===== Data for analysis

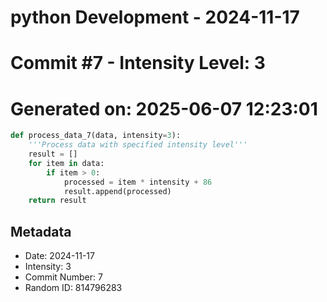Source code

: ﻿# python Development - 2024-11-17
# Commit #7 - Intensity Level: 3
# Generated on: 2025-06-07 12:23:01
```python
def process_data_7(data, intensity=3):
    '''Process data with specified intensity level'''
    result = []
    for item in data:
        if item > 0:
            processed = item * intensity + 86
            result.append(processed)
    return result
```
## Metadata
- Date: 2024-11-17
- Intensity: 3
- Commit Number: 7
- Random ID: 814796283
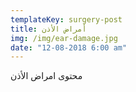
 ```yaml
---
templateKey: surgery-post
title: أمراض الأذن
img: /img/ear-damage.jpg
date: "12-08-2018 6:00 am"
---
```


محتوى امراض الأذن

==========

Exercise: Report each line above containing the string "item".

Written answer:
    for item in data:
        if item > 0:
            processed = item * intensity + 86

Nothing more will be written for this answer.